Os textos que incluí em Carreirinha da Escola (Edições Ex-Libris, no prelo) remetem-nos
para um tempo passado, onde as memórias foram recuperar testemunhos marcantes
desses períodos cruciais da infância e da adolescência associados à formação
académica (e também da idade adulta, mais ligada ao período universitário ou a
processos de alfabetização tardia). O registo esclarecido e crítico do
intelectual escritor, que dedicou uma parte importante do seu labor à descrição
e reflexão dos quotidianos escolares, importa aos educadores conhecer. A
experiência enquanto alunos, acumulada (em alguns) com uma posterior docência,
acrescida de uma escrita sobre a temática escolar e o acompanhamento, como
observadores atentos, do fenómeno educativo, fazem dos escritores elementos
significativos para as análises pluriperspectivadas do sistema escolar. A compreensão
aprofundada dessa complexa realidade não deve deixar de ter em conta o apport destes agentes “exteriores” ao
campo. Eles alargam os domínios de análise às dimensões relacionais, emotivas e
da sensibilidade. Nos seus textos, não se ficam pelo cognitivo e pela
racionalidade. Revelam-nos as hesitações, os dilemas, as incongruências dos
actores. Desvendam-nos o íntimo das personagens (são mais que simples «seres de
papel»), os seus processos de introspecção e de auto-análise que nos permitem
compreender o sentido diversificado que cada um dá ao acto educativo, nas suas
múltiplas concretizações. Introduzem também as interacções dialogantes para
além da sala de aula, em espaços como o recreio, a camarata, os percursos
casa-escola, o seio familiar, que, em regra, são pouco analisados na
investigação educacional. Na narrativa literária, a escola não surge apenas nas
suas linhas definidoras, estruturantes, gerais e nucleares, mas ela aparece-nos
igualmente na riqueza do detalhe, do pormenor, na descrição da minúcia. Quase
se poderia dizer que os textos literários sobre a escola fornecem o “recheio”

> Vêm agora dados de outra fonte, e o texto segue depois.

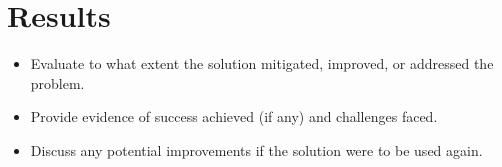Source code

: \section{Results}

\begin{itemize}

    \item [-] Evaluate to what extent the solution mitigated, improved, or addressed the problem.
    \item [-] Provide evidence of success achieved (if any) and challenges faced.
    \item [-] Discuss any potential improvements if the solution were to be used again.

\end{itemize}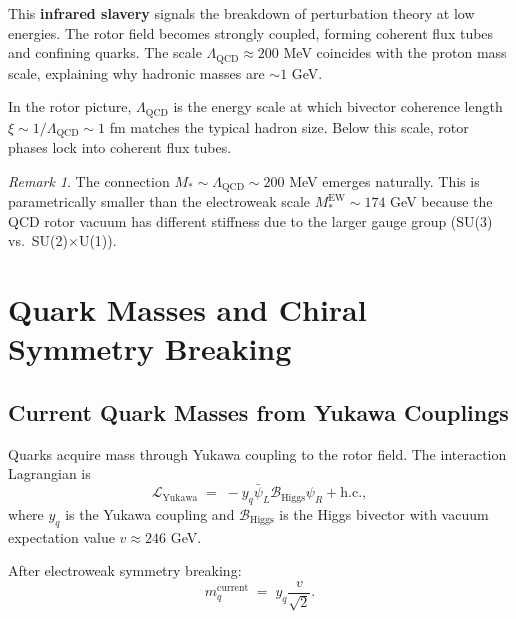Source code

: \documentclass[11pt,a4paper]{article}
\newcommand{\Biv}{\mathcal{B}}
\newcommand{\Lag}{\mathcal{L}}
\theoremstyle{definition}
\theoremstyle{plain}
\theoremstyle{remark}
\newtheorem{remark}{Remark}[section]
\begin{document}
This \textbf{infrared slavery} signals the breakdown of perturbation theory at low energies. The rotor field becomes strongly coupled, forming coherent flux tubes and confining quarks. The scale $\Lambda_{\mathrm{QCD}} \approx 200$ MeV coincides with the proton mass scale, explaining why hadronic masses are $\sim 1$ GeV.

In the rotor picture, $\Lambda_{\mathrm{QCD}}$ is the energy scale at which bivector coherence length $\xi \sim 1/\Lambda_{\mathrm{QCD}} \sim 1$ fm matches the typical hadron size. Below this scale, rotor phases lock into coherent flux tubes.

\begin{remark}
The connection $M_\ast \sim \Lambda_{\mathrm{QCD}} \sim 200$ MeV emerges naturally. This is parametrically smaller than the electroweak scale $M_\ast^{\mathrm{EW}} \sim 174$ GeV because the QCD rotor vacuum has different stiffness due to the larger gauge group (SU(3) vs.\ SU(2)$\times$U(1)).
\end{remark}

\vspace{1em}

\section{Quark Masses and Chiral Symmetry Breaking}
\label{sec:quark-masses}

\subsection{Current Quark Masses from Yukawa Couplings}

Quarks acquire mass through Yukawa coupling to the rotor field. The interaction Lagrangian is
\begin{equation}
\Lag_{\mathrm{Yukawa}} \;=\; -y_q \bar{\psi}_L \Biv_{\mathrm{Higgs}} \psi_R + \text{h.c.},
\label{eq:quark-yukawa}
\end{equation}
where $y_q$ is the Yukawa coupling and $\Biv_{\mathrm{Higgs}}$ is the Higgs bivector with vacuum expectation value $v \approx 246$ GeV.

After electroweak symmetry breaking:
\begin{equation}
m_q^{\mathrm{current}} \;=\; y_q \frac{v}{\sqrt{2}}.
\label{eq:current-mass}
\end{equation}
\end{document}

vivencial e dinâmico que o ensaio deixou em aberto, por se centrar nas
“traves-mestras”. Assim se complementam estas duas démarches que nos permitem, em simultâneo, ter um quadro mais
amplo, mais diversificado, mais aprofundado e também mais detalhado do universo
escolar.
Foi claro que, apesar de estarmos num registo
ficcional, as acções que se desenrolam nos espaços escolares estão muito
“coladas” ao real vivido, observado, ou simplesmente contado ao escritor. E
isso não acontece apenas nas produções mais clássicas do romance «representação
do real» como nos de «produção de um universo próprio» (para usarmos os
conceitos de Jean Ricardou). Esta é uma área onde as fronteiras entre a ficção
e a realidade se parecem esbater. A escola e os seus actores são nos
apresentados dentro de contextos lógicos, de real significado. Os locais, os
tempos, os artefactos, as acções, os discursos, de muitos desses textos,
transportam-nos para cenários de enorme verosimilhança, em que o leitor se revê
e identifica: «era assim, tal e qual, no meu tempo de escola». Em certos casos,
a preocupação de relembrar o passado colocou o escritor numa espécie de
exercício de “restauro” e rigor de um tempo que foi o seu. E daí a riqueza
etnográfica que deles emerge (incluindo formas, cores e odores), na descrição
dos edifícios, das salas de aula, dos recreios, dos materiais escolares, das
tarefas ligadas ao estudo das diferentes disciplinas, dos métodos de ensino,
das formas de avaliação, dos castigos, dos rituais académicos, etc., etc. Ainda
que estes sejam importantes elementos para a caracterização da cultura escolar,
que um qualquer antropólogo não descuraria, a dinâmica da narrativa
permite-nos, fundamentalmente, “entrar” no pensamento e na acção dos actores
educativos que actuam em contextos geográficos, familiares, sociais, culturais
e históricos bem concretos. Esta variedade de situações, coloca-nos em termos
metodológicos, próximo dos «estudos múltiplos de caso» (Yin, 1984). Da
singularidade narrativa dos diversos casos particulares, acederíamos a uma
conexão geral de regularidades próprias das problemáticas educativas.
Nota
1. Maria Velho da Costa, Seara Nova, nº 1567, Maio de 1976, p. 39.
Referências
LETRIA, José Jorge (2001) O Livro Branco da Melancolia. Lisboa: Quetzal Editores/ poesia.
YIN,
Robert K. (1984) Case Study Research:
Design and Methods. Newbury Park: Sage/ Applied Social Research Methods Series, vol. 5, 1989.